Trio Tulsa captivated audience members with its performance last Tuesday at the Lorton Performance Center. Performing in the Gussman Concert Hall, they set the right atmosphere to perfectly execute a variety of pieces. Not only did they perform beautifully and harmoniously but they also seemed to tell a story with their music, giving life to every note and melody.

A Piano Trio is a group of instruments made up of a piano and two stringed instruments, usually a violin and a cello. It is often found in classical chamber music, a genre of music that Trio Tulsa performs very well. They are able to go beyond that, though, by adding a modernized layer that makes their music feel timeless. Their melodies flowed flawlessly from one piece to the next, and they played with an eloquent calmness that kept the audience mesmerized throughout the entire performance.

Trio Tulsa received a standing ovation, and everyone left with a smile on their face. “I really enjoyed their performance,” said student Abbie Cassody. “They played beautifully, and I felt I could get lost in their music.”

Trio Tulsa was originally established by TU Professors Ana Norberg, Derry Deane, and Kari Caldwell, member Maureen O’Boyle explained. Formed as the chamber ensemble in residence at TU, its purpose was to provide professional chamber music to the TU campus and perform both regionally and national. As the original professors retired from the University, the ensemble’s roles were passed on to its current members: O’Boyle, violin, Diane Bucchianeri, cello and Roger Price, Piano.

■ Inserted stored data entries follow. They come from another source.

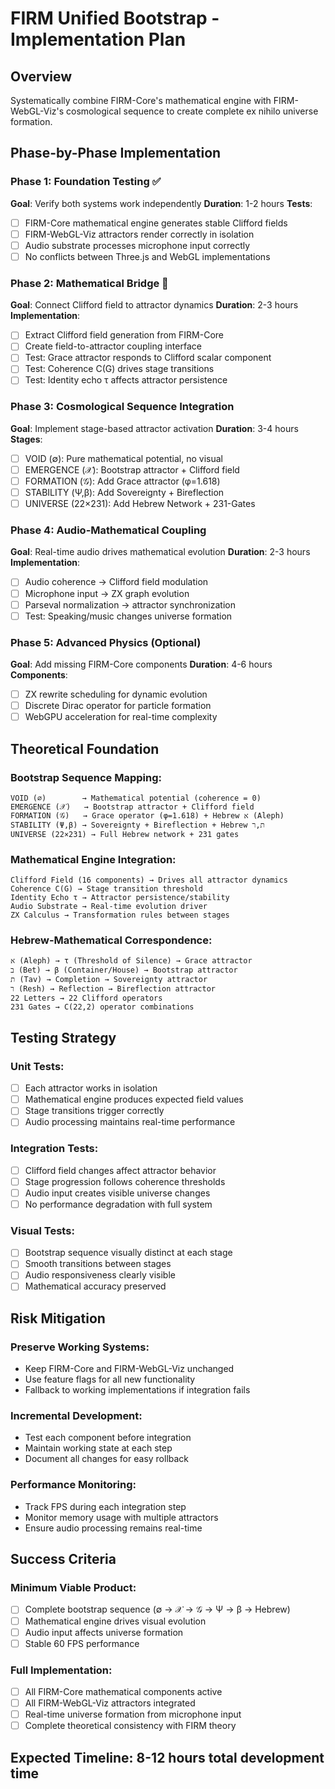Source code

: # FIRM Unified Bootstrap - Implementation Plan

## Overview
Systematically combine FIRM-Core's mathematical engine with FIRM-WebGL-Viz's cosmological sequence to create complete ex nihilo universe formation.

## Phase-by-Phase Implementation

### Phase 1: Foundation Testing ✅
**Goal**: Verify both systems work independently
**Duration**: 1-2 hours
**Tests**:
- [ ] FIRM-Core mathematical engine generates stable Clifford fields
- [ ] FIRM-WebGL-Viz attractors render correctly in isolation
- [ ] Audio substrate processes microphone input correctly
- [ ] No conflicts between Three.js and WebGL implementations

### Phase 2: Mathematical Bridge 🔄
**Goal**: Connect Clifford field to attractor dynamics
**Duration**: 2-3 hours
**Implementation**:
- [ ] Extract Clifford field generation from FIRM-Core
- [ ] Create field-to-attractor coupling interface
- [ ] Test: Grace attractor responds to Clifford scalar component
- [ ] Test: Coherence C(G) drives stage transitions
- [ ] Test: Identity echo τ affects attractor persistence

### Phase 3: Cosmological Sequence Integration
**Goal**: Implement stage-based attractor activation
**Duration**: 3-4 hours
**Stages**:
- [ ] VOID (∅): Pure mathematical potential, no visual
- [ ] EMERGENCE (𝒳): Bootstrap attractor + Clifford field
- [ ] FORMATION (𝒢): Add Grace attractor (φ=1.618)
- [ ] STABILITY (Ψ,β): Add Sovereignty + Bireflection
- [ ] UNIVERSE (22×231): Add Hebrew Network + 231-Gates

### Phase 4: Audio-Mathematical Coupling
**Goal**: Real-time audio drives mathematical evolution
**Duration**: 2-3 hours
**Implementation**:
- [ ] Audio coherence → Clifford field modulation
- [ ] Microphone input → ZX graph evolution
- [ ] Parseval normalization → attractor synchronization
- [ ] Test: Speaking/music changes universe formation

### Phase 5: Advanced Physics (Optional)
**Goal**: Add missing FIRM-Core components
**Duration**: 4-6 hours
**Components**:
- [ ] ZX rewrite scheduling for dynamic evolution
- [ ] Discrete Dirac operator for particle formation
- [ ] WebGPU acceleration for real-time complexity

## Theoretical Foundation

### Bootstrap Sequence Mapping:
```
VOID (∅)        → Mathematical potential (coherence = 0)
EMERGENCE (𝒳)   → Bootstrap attractor + Clifford field
FORMATION (𝒢)   → Grace operator (φ=1.618) + Hebrew א (Aleph)
STABILITY (Ψ,β) → Sovereignty + Bireflection + Hebrew ת,ר
UNIVERSE (22×231) → Full Hebrew network + 231 gates
```

### Mathematical Engine Integration:
```
Clifford Field (16 components) → Drives all attractor dynamics
Coherence C(G) → Stage transition threshold
Identity Echo τ → Attractor persistence/stability
Audio Substrate → Real-time evolution driver
ZX Calculus → Transformation rules between stages
```

### Hebrew-Mathematical Correspondence:
```
א (Aleph) → τ (Threshold of Silence) → Grace attractor
ב (Bet) → β (Container/House) → Bootstrap attractor  
ת (Tav) → Completion → Sovereignty attractor
ר (Resh) → Reflection → Bireflection attractor
22 Letters → 22 Clifford operators
231 Gates → C(22,2) operator combinations
```

## Testing Strategy

### Unit Tests:
- [ ] Each attractor works in isolation
- [ ] Mathematical engine produces expected field values
- [ ] Stage transitions trigger correctly
- [ ] Audio processing maintains real-time performance

### Integration Tests:
- [ ] Clifford field changes affect attractor behavior
- [ ] Stage progression follows coherence thresholds
- [ ] Audio input creates visible universe changes
- [ ] No performance degradation with full system

### Visual Tests:
- [ ] Bootstrap sequence visually distinct at each stage
- [ ] Smooth transitions between stages
- [ ] Audio responsiveness clearly visible
- [ ] Mathematical accuracy preserved

## Risk Mitigation

### Preserve Working Systems:
- Keep FIRM-Core and FIRM-WebGL-Viz unchanged
- Use feature flags for all new functionality
- Fallback to working implementations if integration fails

### Incremental Development:
- Test each component before integration
- Maintain working state at each step
- Document all changes for easy rollback

### Performance Monitoring:
- Track FPS during each integration step
- Monitor memory usage with multiple attractors
- Ensure audio processing remains real-time

## Success Criteria

### Minimum Viable Product:
- [ ] Complete bootstrap sequence (∅ → 𝒳 → 𝒢 → Ψ → β → Hebrew)
- [ ] Mathematical engine drives visual evolution
- [ ] Audio input affects universe formation
- [ ] Stable 60 FPS performance

### Full Implementation:
- [ ] All FIRM-Core mathematical components active
- [ ] All FIRM-WebGL-Viz attractors integrated
- [ ] Real-time universe formation from microphone input
- [ ] Complete theoretical consistency with FIRM theory

## Expected Timeline: 8-12 hours total development time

Today, Tulsa Trio continues to combine expertise with a love of music that resonates throughout every performance. All members have expertly trained backgrounds that stem from a keen interest in music and performing.

“My favorite part of performing would have to be the musical ideas and direction that occur only when one is performing for an audience,” O’Boyle explained. “Sometimes I find myself shaping the sound in a way that I had not yet imagined during rehearsals and practicing. Every performance is different!”